Waterrower 120AO A1 Rowing Machine – $1,479*
A brand built around water-resistance rowing machines, the A1 rowing machine is Waterrower’s flagship model, and also one of its most affordable. Coming equipped with a water flywheel for realistic resistance, the A1 rowing machine also features a monitor to help you keep track of your workout time, intensity and distance rowed, with the model coming with a phone or tablet holder so that you can set up a few YouTube videos to distract you while you row. Weighing just 28kg (excluding the water you put in the tank), the A1 Waterrower comes with transport wheels, although you won’t be able to fold this away for storage.
BH Fitness Signature Series Magnetic Rowing Machine S1RW – $1,699*
Another big player in the fitness equipment market, BH Fitness has a number of rowing machines on offer, including the Signature Series range. The S1 model comes equipped with 16 resistance levels to put you through your paces, as well as a LCD display monitor that is compatible with Polar heart rate monitors to show your heart rate on screen during your workouts. While weighing over 50kg, the S1 additionally comes equipped with wheels for easier maneuverability around the house, with a foldable design for storage.
Waterrower 100AO Natural Rowing Machine – $1,705*
If you’re really looking to cut down on your PB time, or you’re looking to get the edge for when you actually hit the water, the Natural rowing machine may be the one for you. Coming equipped with the S4 Performance Monitor, which showcases your workout intensity, duration and other performance statistics, it can also be plugged into your laptop via USB to be used with the We-Row online training software, where you can train and race others online, giving you that racing experience. The Natural Waterrower also comes with transport wheels and a phone or tablet holder.
Are cheap rowing machines worth buying?
As with most things fitness-related, you often get what you pay for. The cheapest available brand or product isn’t always going to get you as far – or last you as long – as you’d like. That’s where product reviews can come in handy, to give you an idea of what people who’ve bought or used any particular model have to say about it. The people’s gospel never lies!
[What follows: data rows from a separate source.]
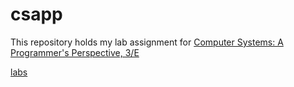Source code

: # csapp

This repository holds my lab assignment for [Computer Systems: A Programmer's Perspective, 3/E][1]

[labs][2]

[1]:http://csapp.cs.cmu.edu/3e/home.html
[2]:http://csapp.cs.cmu.edu/3e/labs.html
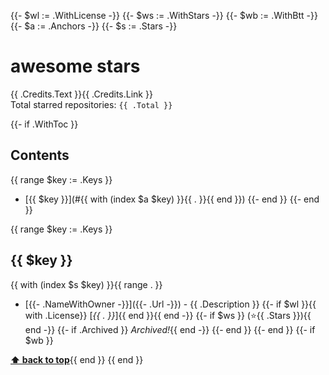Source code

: {{- $wl := .WithLicense -}}
{{- $ws := .WithStars -}}
{{- $wb := .WithBtt -}}
{{- $a := .Anchors -}}
{{- $s := .Stars -}}
 # awesome stars
 
{{ .Credits.Text }}{{ .Credits.Link }}  
Total starred repositories: `{{ .Total }}`

{{- if .WithToc }}
## Contents
{{ range $key := .Keys }}
  - [{{ $key }}](#{{ with (index $a $key) }}{{ . }}{{ end }})
{{- end }}
{{- end }}


{{ range $key := .Keys }}
## {{ $key }}
{{ with (index $s $key) }}{{ range . }}
  - [{{- .NameWithOwner -}}]({{- .Url -}}) - {{ .Description }} 
{{- if $wl }}{{ with .License}} \[*{{ . }}*\]{{ end }}{{ end -}}
{{- if $ws }} (⭐️{{ .Stars }}){{ end -}}
{{- if .Archived }} *Archived!*{{ end -}}
{{- end }}
{{- end }}
{{- if $wb }} 

**[⬆ back to top](#contents)**{{ end }}
{{ end }}
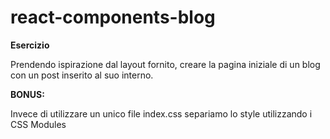 # react-components-blog

**Esercizio**

Prendendo ispirazione dal layout fornito, creare la pagina iniziale di un blog con un post inserito al suo interno.

**BONUS:**

Invece di utilizzare un unico file index.css separiamo lo style utilizzando i CSS Modules

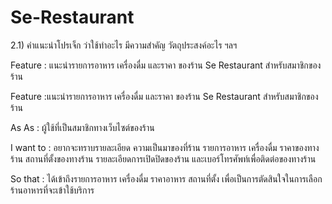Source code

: # Se-Restaurant

<p>2.1) คำแนะนำโปรเจ็ก ว่าใช้ทำอะไร มีความสำคัญ วัตถุประสงค์อะไร ฯลฯ</p>
<p>Feature   : แนะนำรายการอาหาร เครื่องดื่ม และราคา ของร้าน Se Restaurant สำหรับสมาชิกของร้าน</p>
<p> Feature	  :แนะนำรายการอาหาร เครื่องดื่ม และราคา ของร้าน Se Restaurant สำหรับสมาชิกของร้าน</p>
<p>As As     : ผู้ใช้ที่เป็นสมาชิกทางเว็บไซต์ของร้าน </p>
<p>I want to : อยากจะทราบรายละเอียด ความเป็นมาของที่ร้าน รายการอาหาร เครื่องดื่ม ราคาของทางร้าน สถานที่ตั้งของทางร้าน รายละเอียดการเปิดปิดของร้าน และเบอร์โทรศัพท์เพื่อติดต่อของทางร้าน  </p>
<p>So that   : ได้เข้าถึงรายการอาหาร เครื่องดื่ม ราคาอาหาร สถานที่ตั้ง เพื่อเป็นการตัดสินใจในการเลือกร้านอาหารที่จะเข้าใช้บริการ </p>



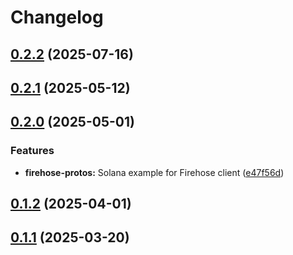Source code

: # Changelog

## [0.2.2](https://github.com/semiotic-ai/veemon/compare/firehose-protos-examples-v0.2.1...firehose-protos-examples-v0.2.2) (2025-07-16)

## [0.2.1](https://github.com/semiotic-ai/veemon/compare/firehose-protos-examples-v0.2.0...firehose-protos-examples-v0.2.1) (2025-05-12)

## [0.2.0](https://github.com/semiotic-ai/veemon/compare/firehose-protos-examples-v0.1.2...firehose-protos-examples-v0.2.0) (2025-05-01)


### Features

* **firehose-protos:** Solana example for Firehose client ([e47f56d](https://github.com/semiotic-ai/veemon/commit/e47f56d9ff5c3c0b7d59211f92fc33433006221b))

## [0.1.2](https://github.com/semiotic-ai/veemon/compare/firehose-protos-examples-v0.1.1...firehose-protos-examples-v0.1.2) (2025-04-01)

## [0.1.1](https://github.com/semiotic-ai/veemon/compare/firehose-protos-examples-v0.1.0...firehose-protos-examples-v0.1.1) (2025-03-20)
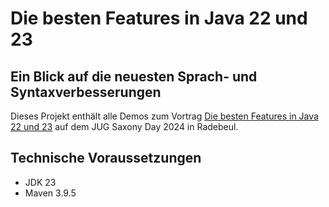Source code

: # Die besten Features in Java 22 und 23
## Ein Blick auf die neuesten Sprach- und Syntaxverbesserungen

Dieses Projekt enthält alle Demos zum Vortrag [Die besten Features in Java 22 und 23](https://jugsaxony.org/day/programm/details/177)  auf dem JUG Saxony Day 2024 in Radebeul.

## Technische Voraussetzungen
- JDK 23
- Maven 3.9.5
That being said, there are some good buys to be had, and you don’t have to go for the top-shelf to get the health benefits from a rowing machine either. When in doubt, aim for mid-range models or keep your eye out for clearance or end of year sales.
In the meantime, brands and models on the more affordable side of the price scale can help you get your health back on track, or at least on the right path. It goes without saying, you may not find all the bells and whistles you’d expect on the more expensive rowing machines, but if you’re looking to simply put in the hard yards and get sweaty, a cheaper rowing machine will fit the bill perfectly.